DATA SHOWN
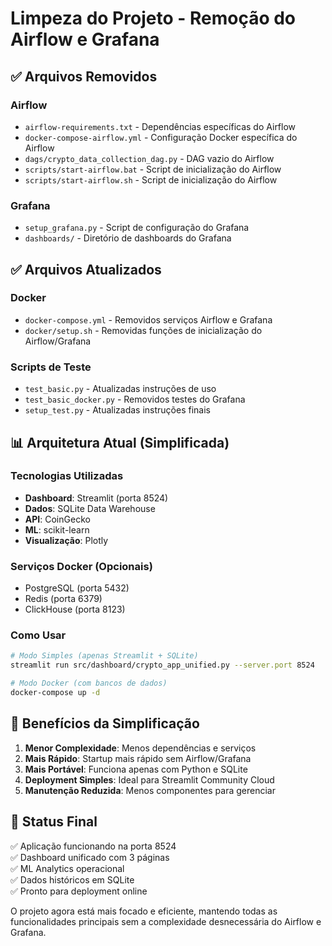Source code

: # Limpeza do Projeto - Remoção do Airflow e Grafana

## ✅ Arquivos Removidos

### Airflow
- `airflow-requirements.txt` - Dependências específicas do Airflow
- `docker-compose-airflow.yml` - Configuração Docker específica do Airflow
- `dags/crypto_data_collection_dag.py` - DAG vazio do Airflow
- `scripts/start-airflow.bat` - Script de inicialização do Airflow
- `scripts/start-airflow.sh` - Script de inicialização do Airflow

### Grafana
- `setup_grafana.py` - Script de configuração do Grafana
- `dashboards/` - Diretório de dashboards do Grafana

## ✅ Arquivos Atualizados

### Docker
- `docker-compose.yml` - Removidos serviços Airflow e Grafana
- `docker/setup.sh` - Removidas funções de inicialização do Airflow/Grafana

### Scripts de Teste
- `test_basic.py` - Atualizadas instruções de uso
- `test_basic_docker.py` - Removidos testes do Grafana
- `setup_test.py` - Atualizadas instruções finais

## 📊 Arquitetura Atual (Simplificada)

### Tecnologias Utilizadas
- **Dashboard**: Streamlit (porta 8524)
- **Dados**: SQLite Data Warehouse
- **API**: CoinGecko
- **ML**: scikit-learn
- **Visualização**: Plotly

### Serviços Docker (Opcionais)
- PostgreSQL (porta 5432)
- Redis (porta 6379) 
- ClickHouse (porta 8123)

### Como Usar
```bash
# Modo Simples (apenas Streamlit + SQLite)
streamlit run src/dashboard/crypto_app_unified.py --server.port 8524

# Modo Docker (com bancos de dados)
docker-compose up -d
```

## 🎯 Benefícios da Simplificação

1. **Menor Complexidade**: Menos dependências e serviços
2. **Mais Rápido**: Startup mais rápido sem Airflow/Grafana
3. **Mais Portável**: Funciona apenas com Python e SQLite
4. **Deployment Simples**: Ideal para Streamlit Community Cloud
5. **Manutenção Reduzida**: Menos componentes para gerenciar

## 🚀 Status Final

✅ Aplicação funcionando na porta 8524  
✅ Dashboard unificado com 3 páginas  
✅ ML Analytics operacional  
✅ Dados históricos em SQLite  
✅ Pronto para deployment online  

O projeto agora está mais focado e eficiente, mantendo todas as funcionalidades principais sem a complexidade desnecessária do Airflow e Grafana.
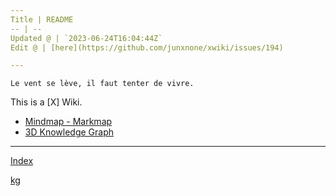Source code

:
```yaml
---
Title | README
-- | --
Updated @ | `2023-06-24T16:04:44Z`
Edit @ | [here](https://github.com/junxnone/xwiki/issues/194)

---
```

`Le vent se lève, ‌‍‍‌‍​‌‌‍​‍‌‌‌‌​‌‌‍‍‍​‌‍‍‍‍​‌‍‍‍‍​‌‍‍‌‍​‌‌‍​‍‍‌‌‌​‌‌‍‍‍​‌‌‌‍‍​‌‍‍‍‍​‌‍‍‌‍​‌‌‍​‌‌‌‌‍​‌‌‍‌​‍‌‌‌‌​‍‍‍‍‍​‍‍‍​‍‌​‌​‌‌‌​‌‌‌‌​‌‌‍il faut tenter de vivre.`


This is a [X] Wiki. 


- [Mindmap - Markmap](https://junxnone.github.io/xwiki/markmap.html?md=https://junxnone.github.io/xwiki/_sidebar.md)
- [3D Knowledge Graph](https://junxnone.github.io/kg?json=xwiki/kg.json)

---

[Index](_sidebar.md ':include')

[kg](https://junxnone.github.io/kg?json=xwiki/kg.json ':include :type=iframe width=100% height=800px')






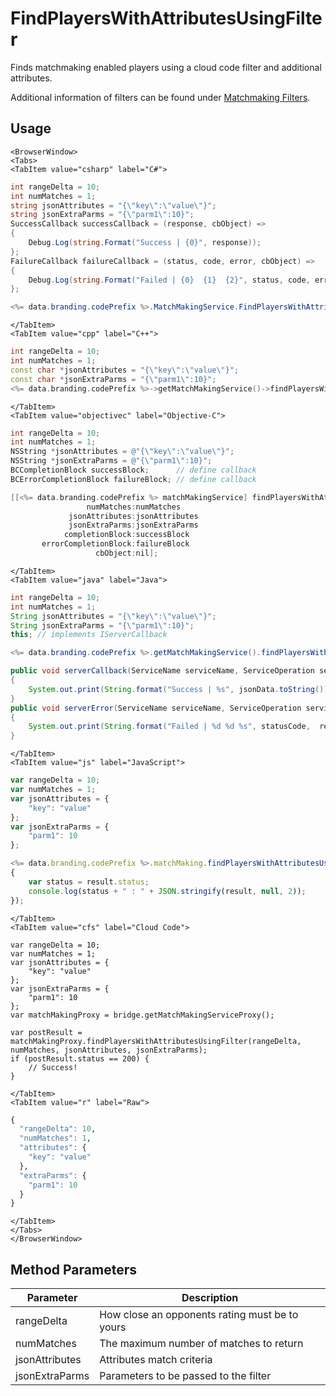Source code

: # FindPlayersWithAttributesUsingFilter

Finds matchmaking enabled players using a cloud code filter and additional attributes.

Additional information of filters can be found under [Matchmaking Filters](/api/capi/matchmaking/#matchmaking-filters).

<PartialServop service_name="matchMaking" operation_name="FIND_PLAYERS_USING_FILTER" />

## Usage

```mdx-code-block
<BrowserWindow>
<Tabs>
<TabItem value="csharp" label="C#">
```

```csharp
int rangeDelta = 10;
int numMatches = 1;
string jsonAttributes = "{\"key\":\"value\"}";
string jsonExtraParms = "{\"parm1\":10}";
SuccessCallback successCallback = (response, cbObject) =>
{
    Debug.Log(string.Format("Success | {0}", response));
};
FailureCallback failureCallback = (status, code, error, cbObject) =>
{
    Debug.Log(string.Format("Failed | {0}  {1}  {2}", status, code, error));
};

<%= data.branding.codePrefix %>.MatchMakingService.FindPlayersWithAttributesUsingFilter(rangeDelta, numMatches, jsonAttributes, jsonExtraParms, successCallback, failureCallback);
```

```mdx-code-block
</TabItem>
<TabItem value="cpp" label="C++">
```

```cpp
int rangeDelta = 10;
int numMatches = 1;
const char *jsonAttributes = "{\"key\":\"value\"}";
const char *jsonExtraParms = "{\"parm1\":10}";
<%= data.branding.codePrefix %>->getMatchMakingService()->findPlayersWithAttributesUsingFilter(rangeDelta, numMatches, jsonAttributes, jsonExtraParms, this);
```

```mdx-code-block
</TabItem>
<TabItem value="objectivec" label="Objective-C">
```

```objectivec
int rangeDelta = 10;
int numMatches = 1;
NSString *jsonAttributes = @"{\"key\":\"value\"}";
NSString *jsonExtraParms = @"{\"parm1\":10}";
BCCompletionBlock successBlock;      // define callback
BCErrorCompletionBlock failureBlock; // define callback

[[<%= data.branding.codePrefix %> matchMakingService] findPlayersWithAttributesUsingFilter:rangeDelta
                 numMatches:numMatches
             jsonAttributes:jsonAttributes
             jsonExtraParms:jsonExtraParms
            completionBlock:successBlock
       errorCompletionBlock:failureBlock
                   cbObject:nil];
```

```mdx-code-block
</TabItem>
<TabItem value="java" label="Java">
```

```java
int rangeDelta = 10;
int numMatches = 1;
String jsonAttributes = "{\"key\":\"value\"}";
String jsonExtraParms = "{\"parm1\":10}";
this; // implements IServerCallback

<%= data.branding.codePrefix %>.getMatchMakingService().findPlayersWithAttributesUsingFilter(rangeDelta, numMatches, jsonAttributes, jsonExtraParms, this);

public void serverCallback(ServiceName serviceName, ServiceOperation serviceOperation, JSONObject jsonData)
{
    System.out.print(String.format("Success | %s", jsonData.toString()));
}
public void serverError(ServiceName serviceName, ServiceOperation serviceOperation, int statusCode, int reasonCode, String jsonError)
{
    System.out.print(String.format("Failed | %d %d %s", statusCode,  reasonCode, jsonError.toString()));
}
```

```mdx-code-block
</TabItem>
<TabItem value="js" label="JavaScript">
```

```javascript
var rangeDelta = 10;
var numMatches = 1;
var jsonAttributes = {
    "key": "value"
};
var jsonExtraParms = {
    "parm1": 10
};

<%= data.branding.codePrefix %>.matchMaking.findPlayersWithAttributesUsingFilter(rangeDelta, numMatches, jsonAttributes, jsonExtraParms, result =>
{
	var status = result.status;
	console.log(status + " : " + JSON.stringify(result, null, 2));
});
```

```mdx-code-block
</TabItem>
<TabItem value="cfs" label="Cloud Code">
```

```cfscript
var rangeDelta = 10;
var numMatches = 1;
var jsonAttributes = {
    "key": "value"
};
var jsonExtraParms = {
    "parm1": 10
};
var matchMakingProxy = bridge.getMatchMakingServiceProxy();

var postResult = matchMakingProxy.findPlayersWithAttributesUsingFilter(rangeDelta, numMatches, jsonAttributes, jsonExtraParms);
if (postResult.status == 200) {
    // Success!
}
```

```mdx-code-block
</TabItem>
<TabItem value="r" label="Raw">
```

```r
{
  "rangeDelta": 10,
  "numMatches": 1,
  "attributes": {
    "key": "value"
  },
  "extraParms": {
    "parm1": 10
  }
}
```

```mdx-code-block
</TabItem>
</Tabs>
</BrowserWindow>
```

## Method Parameters
Parameter | Description
--------- | -----------
rangeDelta | How close an opponents rating must be to yours
numMatches | The maximum number of matches to return
jsonAttributes | Attributes match criteria
jsonExtraParms | Parameters to be passed to the filter


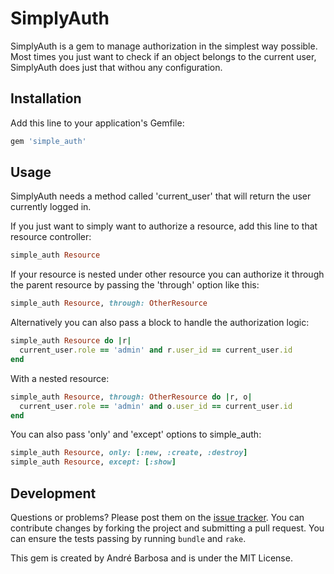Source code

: # SimplyAuth

SimplyAuth is a gem to manage authorization in the simplest way possible. Most times you just want to check if an object belongs to the current user, SimplyAuth does just that withou any configuration.

## Installation

Add this line to your application's Gemfile:

```ruby
gem 'simple_auth'
```

## Usage

SimplyAuth needs a method called 'current_user' that will return the user currently logged in.

If you just want to simply want to authorize a resource, add this line to that resource controller:

```ruby
simple_auth Resource
```

If your resource is nested under other resource you can authorize it through the parent resource by passing the 'through' option like this:

```ruby
simple_auth Resource, through: OtherResource
```

Alternatively you can also pass a block to handle the authorization logic:

```ruby	
simple_auth Resource do |r|
  current_user.role == 'admin' and r.user_id == current_user.id
end
```

With a nested resource:

```ruby
simple_auth Resource, through: OtherResource do |r, o|
  current_user.role == 'admin' and o.user_id == current_user.id
end
```

You can also pass 'only' and 'except' options to simple_auth:
	
```ruby
simple_auth Resource, only: [:new, :create, :destroy]
simple_auth Resource, except: [:show]
```

## Development

Questions or problems? Please post them on the [issue tracker](https://github.com/nata79/simple_auth/issues). You can contribute changes by forking the project and submitting a pull request. You can ensure the tests passing by running `bundle` and `rake`.

This gem is created by André Barbosa and is under the MIT License.
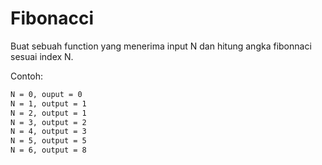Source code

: # Fibonacci

Buat sebuah function yang menerima input N dan hitung angka fibonnaci sesuai index N.

Contoh:

```md
N = 0, ouput = 0
N = 1, output = 1
N = 2, output = 1
N = 3, output = 2
N = 4, output = 3
N = 5, output = 5
N = 6, output = 8
```
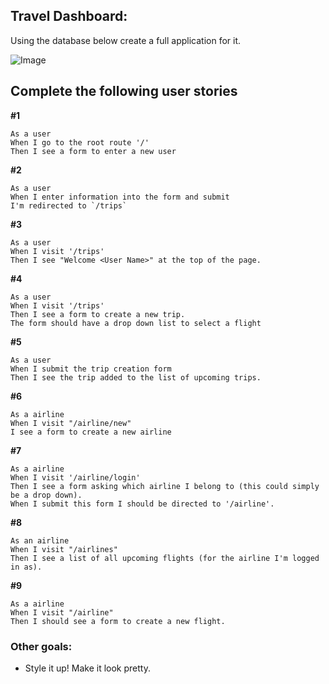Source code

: ## Travel Dashboard:



Using the database below create a full application for it.

![Image](https://gyazo.com/77589958a591c1474aaf4836e7d39fe3.png)

## Complete the following user stories


__#1__

```
As a user
When I go to the root route '/'
Then I see a form to enter a new user
```

__#2__

```
As a user
When I enter information into the form and submit
I'm redirected to `/trips`
```

__#3__

```
As a user
When I visit '/trips'
Then I see "Welcome <User Name>" at the top of the page.
```

__#4__
```
As a user
When I visit '/trips'
Then I see a form to create a new trip.
The form should have a drop down list to select a flight
```


__#5__
```
As a user
When I submit the trip creation form
Then I see the trip added to the list of upcoming trips.
```



__#6__
```
As a airline
When I visit "/airline/new"
I see a form to create a new airline
```


__#7__
```
As a airline
When I visit '/airline/login'
Then I see a form asking which airline I belong to (this could simply be a drop down).
When I submit this form I should be directed to '/airline'.
```

__#8__
```
As an airline
When I visit "/airlines"
Then I see a list of all upcoming flights (for the airline I'm logged in as).
```

__#9__
```
As a airline
When I visit "/airline"
Then I should see a form to create a new flight.
```

### Other goals:
 - Style it up! Make it look pretty.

ACTIVITY
Quote the lines above exactly, starting with the one that has "dashboards do Grafana" and ending with the one that has "[Index](_sidebar.md ':include')"; drop the pictures and include nothing else.

WRITTEN ANSWER
- `dashboards/` - Diretório de dashboards do Grafana

## ✅ Arquivos Atualizados

### Docker
- `docker-compose.yml` - Removidos serviços Airflow e Grafana
- `docker/setup.sh` - Removidas funções de inicialização do Airflow/Grafana

### Scripts de Teste
- `test_basic.py` - Atualizadas instruções de uso
- `test_basic_docker.py` - Removidos testes do Grafana
- `setup_test.py` - Atualizadas instruções finais

## 📊 Arquitetura Atual (Simplificada)

### Tecnologias Utilizadas
- **Dashboard**: Streamlit (porta 8524)
- **Dados**: SQLite Data Warehouse
- **API**: CoinGecko
- **ML**: scikit-learn
- **Visualização**: Plotly

### Serviços Docker (Opcionais)
- PostgreSQL (porta 5432)
- Redis (porta 6379) 
- ClickHouse (porta 8123)

### Como Usar
```bash
# Modo Simples (apenas Streamlit + SQLite)
streamlit run src/dashboard/crypto_app_unified.py --server.port 8524

# Modo Docker (com bancos de dados)
docker-compose up -d
```

## 🎯 Benefícios da Simplificação

1. **Menor Complexidade**: Menos dependências e serviços
2. **Mais Rápido**: Startup mais rápido sem Airflow/Grafana
3. **Mais Portável**: Funciona apenas com Python e SQLite
4. **Deployment Simples**: Ideal para Streamlit Community Cloud
5. **Manutenção Reduzida**: Menos componentes para gerenciar

## 🚀 Status Final

✅ Aplicação funcionando na porta 8524  
✅ Dashboard unificado com 3 páginas  
✅ ML Analytics operacional  
✅ Dados históricos em SQLite  
✅ Pronto para deployment online  

O projeto agora está mais focado e eficiente, mantendo todas as funcionalidades principais sem a complexidade desnecessária do Airflow e Grafana.
Source code

:
```yaml
---
Title | README
-- | --
Updated @ | `2023-06-24T16:04:44Z`
Edit @ | [here](https://github.com/junxnone/xwiki/issues/194)

---
```

`Le vent se lève, ‌‍‍‌‍​‌‌‍​‍‌‌‌‌​‌‌‍‍‍​‌‍‍‍‍​‌‍‍‍‍​‌‍‍‌‍​‌‌‍​‍‍‌‌‌​‌‌‍‍‍​‌‌‌‍‍​‌‍‍‍‍​‌‍‍‌‍​‌‌‍​‌‌‌‌‍​‌‌‍‌​‍‌‌‌‌​‍‍‍‍‍​‍‍‍​‍‌​‌​‌‌‌​‌‌‌‌​‌‌‍il faut tenter de vivre.`


This is a [X] Wiki. 


- [Mindmap - Markmap](https://junxnone.github.io/xwiki/markmap.html?md=https://junxnone.github.io/xwiki/_sidebar.md)
- [3D Knowledge Graph](https://junxnone.github.io/kg?json=xwiki/kg.json)

---

[Index](_sidebar.md ':include')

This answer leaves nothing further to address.